L’intervento al Consiglio degli Stati del ticinese Marco Chiesa, che chiedeva l’inserimento del credito di 40 milioni di franchi già nella spesa di 1,6 miliardi di franchi per le infrastrutture di trasporto situate all’interno delle città e degli agglomerati non ha trovato l’adesione della Camera alta che, al contrario del Nazionale ha detto no.

Chiesa ha ricordato che l’inclusione di un credito aggiuntivo per il tunnel stradale Moscia – Acapulco rappresenta una sorta di eccezione alla prassi abituale di approvazione delle misure contenute nei programmi di agglomerato. Per Chiesa «che ha molto apprezzato le riflessioni e le discussioni del Consiglio Nazionale. Vi è stata una grande volontà di raggiungere un compromesso tra ciò che è formalmente giusto e ciò che è oggettivamente giusto. Al Nazionale la ragione ha prevalso. Egli ha pure sottolineato l’urgenza di questo investimento non è un mistero per nessuno, la strada versa in uno stato precario e pericoloso. Il credito è fondamentale per ripristinare una mobilità sicura e diversificata, dando spazio alla mobilità lenta. Questa tratta è seriamente messa a rischio dall’instabilità geologica del pendio sovrastante, che spesso provoca la caduta di massi sulla strada.

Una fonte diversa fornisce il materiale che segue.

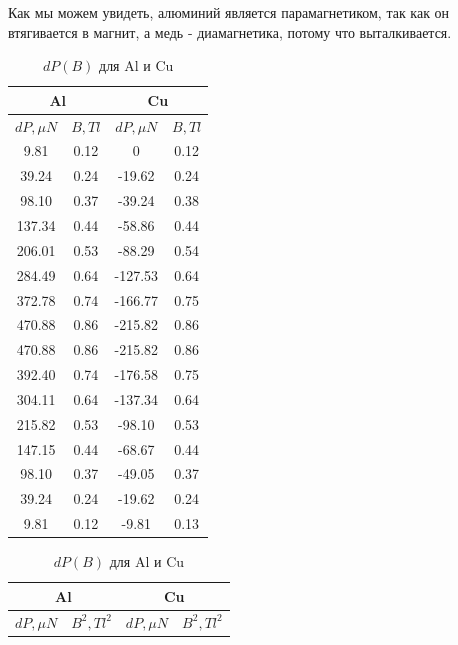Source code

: \documentclass[a4paper, 12pt]{article}
\begin{document}
Как мы можем увидеть, алюминий является парамагнетиком, так как он втягивается
в магнит, а медь - диамагнетика, потому что выталкивается.

\begin{table}[htbp]
    \centering
    \begin{subtable}[t]{0.45\textwidth}
        \centering
        \begin{tabular}{|c|c|c|c|}
        \hline
        \multicolumn{2}{|c|}{Al} & \multicolumn{2}{c|}{Cu} \\ \hline
        $dP, \mu N$ & $B, Tl$ & $dP, \mu N$ & $B, Tl$      \\ \hline
        9.81   & 0.12 & 0       & 0.12  \\ \hline
        39.24  & 0.24 & -19.62  & 0.24  \\ \hline
        98.10  & 0.37 & -39.24  & 0.38  \\ \hline
        137.34 & 0.44 & -58.86  & 0.44  \\ \hline
        206.01 & 0.53 & -88.29  & 0.54  \\ \hline
        284.49 & 0.64 & -127.53 & 0.64  \\ \hline
        372.78 & 0.74 & -166.77 & 0.75  \\ \hline
        470.88 & 0.86 & -215.82 & 0.86  \\ \hline
        470.88 & 0.86 & -215.82 & 0.86  \\ \hline
        392.40 & 0.74 & -176.58 & 0.75  \\ \hline
        304.11 & 0.64 & -137.34 & 0.64  \\ \hline
        215.82 & 0.53 & -98.10  & 0.53  \\ \hline
        147.15 & 0.44 & -68.67  & 0.44  \\ \hline
        98.10  & 0.37 & -49.05  & 0.37  \\ \hline
        39.24  & 0.24 & -19.62  & 0.24  \\ \hline
        9.81   & 0.12 & -9.81   & 0.13  \\ \hline
        \end{tabular}
        \caption{$dP(B)$ для Al и Cu}
    \end{subtable}%
    \hfill
    \begin{subtable}[t]{0.45\textwidth}
        \centering
        \begin{tabular}{|c|c|c|c|}
        \hline
        \multicolumn{2}{|c|}{Al} & \multicolumn{2}{c|}{Cu} \\ \hline
        $dP, \mu N$ & $B^2, Tl^2$ & $dP, \mu N$ & $B^2, Tl^2$      \\ \hline

\end{tabular}
\end{subtable}
\end{table}
\end{document}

Vi ricordo inoltre che stiamo parlando di un trafficato asse internazionale che collega la Svizzera al Piemonte, come pure di un asse principale dell’agglomerato del Locarnese, utilizzato per la mobilità locale e per gli spostamenti casa-lavoro.

Chi ha già avuto modo di percorrerla ha senz’altro potuto constatare come vi siano gravi carenze in termini di sicurezza per pedoni e ciclisti, ma anche forti limitazioni per il trasporto pubblico. Alla luce del fatto che il progetto è in fase avanzata e ha ricevuto l’approvazione quasi unanime del Parlamento cantonale, compresi i partiti ambientalisti ticinesi, vi chiedo di privilegiare la messa in sicurezza del tratto in questione rispetto alle pratiche procedurali, promuovendo l’estensione della mobilità dolce e del trasporto pubblico nel Locarnese.

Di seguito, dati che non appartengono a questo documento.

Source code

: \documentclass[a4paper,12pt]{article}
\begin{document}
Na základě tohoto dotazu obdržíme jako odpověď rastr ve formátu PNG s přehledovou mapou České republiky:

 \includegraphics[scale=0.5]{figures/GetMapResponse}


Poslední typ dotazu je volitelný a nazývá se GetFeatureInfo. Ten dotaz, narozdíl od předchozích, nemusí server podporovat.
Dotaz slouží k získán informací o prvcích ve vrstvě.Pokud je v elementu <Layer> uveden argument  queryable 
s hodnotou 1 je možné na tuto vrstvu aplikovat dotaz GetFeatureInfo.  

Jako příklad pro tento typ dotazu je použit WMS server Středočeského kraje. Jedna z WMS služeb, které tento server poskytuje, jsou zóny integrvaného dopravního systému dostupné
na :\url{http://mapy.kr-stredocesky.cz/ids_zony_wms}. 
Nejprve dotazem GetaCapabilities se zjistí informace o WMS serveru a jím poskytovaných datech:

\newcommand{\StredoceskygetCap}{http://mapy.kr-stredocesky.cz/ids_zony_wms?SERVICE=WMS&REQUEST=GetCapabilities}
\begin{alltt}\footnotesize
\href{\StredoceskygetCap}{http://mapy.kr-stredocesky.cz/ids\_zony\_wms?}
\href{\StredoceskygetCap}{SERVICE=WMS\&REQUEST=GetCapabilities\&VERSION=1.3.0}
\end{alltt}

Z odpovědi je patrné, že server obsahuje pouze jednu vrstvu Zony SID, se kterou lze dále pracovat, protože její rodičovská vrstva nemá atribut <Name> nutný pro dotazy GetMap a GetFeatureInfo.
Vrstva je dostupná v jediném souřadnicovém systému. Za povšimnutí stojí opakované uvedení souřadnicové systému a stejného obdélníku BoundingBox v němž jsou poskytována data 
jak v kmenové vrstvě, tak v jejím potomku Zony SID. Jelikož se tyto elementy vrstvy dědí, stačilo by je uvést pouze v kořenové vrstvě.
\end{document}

Ognuno di noi in questa sala rappresenta il proprio Cantone, e vuole trovare delle soluzioni in favore della propria popolazione e del proprio territorio. In questo caso, senza ombra di dubbio, posso solo ringraziarvi a nome di tutto il Ticino per il sostegno che mi auguro possiate dare a questo importante progetto di mobilità».

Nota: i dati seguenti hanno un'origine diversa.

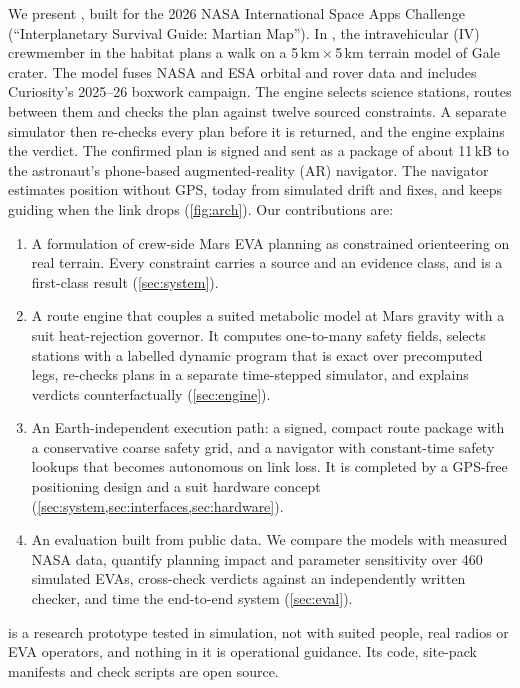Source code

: We present \Marswalk, built for the 2026 NASA International Space Apps Challenge (``Interplanetary Survival Guide: Martian Map''). In \Marswalk, the intravehicular (IV) crewmember in the habitat plans a walk on a 5\,km\,$\times$\,5\,km terrain model of Gale crater. The model fuses NASA and ESA orbital and rover data and includes Curiosity's 2025--26 boxwork campaign. The engine selects science stations, routes between them and checks the plan against twelve sourced constraints. A separate simulator then re-checks every plan before it is returned, and the engine explains the verdict. The confirmed plan is signed and sent as a package of about 11\,kB to the astronaut's phone-based augmented-reality (AR) navigator. The navigator estimates position without GPS, today from simulated drift and fixes, and keeps guiding when the link drops (\cref{fig:arch}). Our contributions are:
\begin{enumerate}[label=(\arabic*)]
  \item A formulation of crew-side Mars EVA planning as constrained orienteering on real terrain. Every constraint carries a source and an evidence class, and \stayin is a first-class result (\cref{sec:system}).
  \item A route engine that couples a suited metabolic model at Mars gravity with a suit heat-rejection governor. It computes one-to-many safety fields, selects stations with a labelled dynamic program that is exact over precomputed legs, re-checks plans in a separate time-stepped simulator, and explains verdicts counterfactually (\cref{sec:engine}).
  \item An Earth-independent execution path: a signed, compact route package with a conservative coarse safety grid, and a navigator with constant-time safety lookups that becomes autonomous on link loss. It is completed by a GPS-free positioning design and a suit hardware concept (\cref{sec:system,sec:interfaces,sec:hardware}).
  \item An evaluation built from public data. We compare the models with measured NASA data, quantify planning impact and parameter sensitivity over 460 simulated EVAs, cross-check verdicts against an independently written checker, and time the end-to-end system (\cref{sec:eval}).
\end{enumerate}
\Marswalk is a research prototype tested in simulation, not with suited people, real radios or EVA operators, and nothing in it is operational guidance. Its code, site-pack manifests and check scripts are open source.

Purtroppo la Camera dei Cantoni non ne ha voluto sapere!

Diversi oratori hanno criticato la decisione di ripescare la galleria Moscia-Acapulco, tanto più che il Canton Ticino ha avuto l’occasione di inserirla nel Programma d’agglomerato. (Chi è che non ha preso la palla al balzo, nel presentare la richiesta a Berna: Consiglio di Stato o Gran Consiglio?)

Farlo ora significa creare un pericoloso precedente, ha dichiarato Eva Herzog (PS).

Ora rimane un piano B nella richiesta proposta al Consiglio Federale di esaminare il progetto Moscia-Acapulco e presentare un messaggio a parte.

Lo stesso potrebbe già far iniziare i lavori nel 2027.

Rammentiamo che la strada A13 tra Ascona e Brissago è particolarmente inadatta al traffico lento (in particolare tra l’uscita della galleria di aggiramento del Cantonaccio ad Ascona-Moscia e la località Acapulco), sebbene sia l’unica via di comunicazione in pianura. In questa tratta manca il marciapiede e la carreggiata è molto stretta, il traffico motorizzato è sostenuto (50 km/h all’interno delle località e 60 km/h fuori località) e vi sono forti carichi di traffico.

La lunghezza della futura galleria è di ca.1,5 km.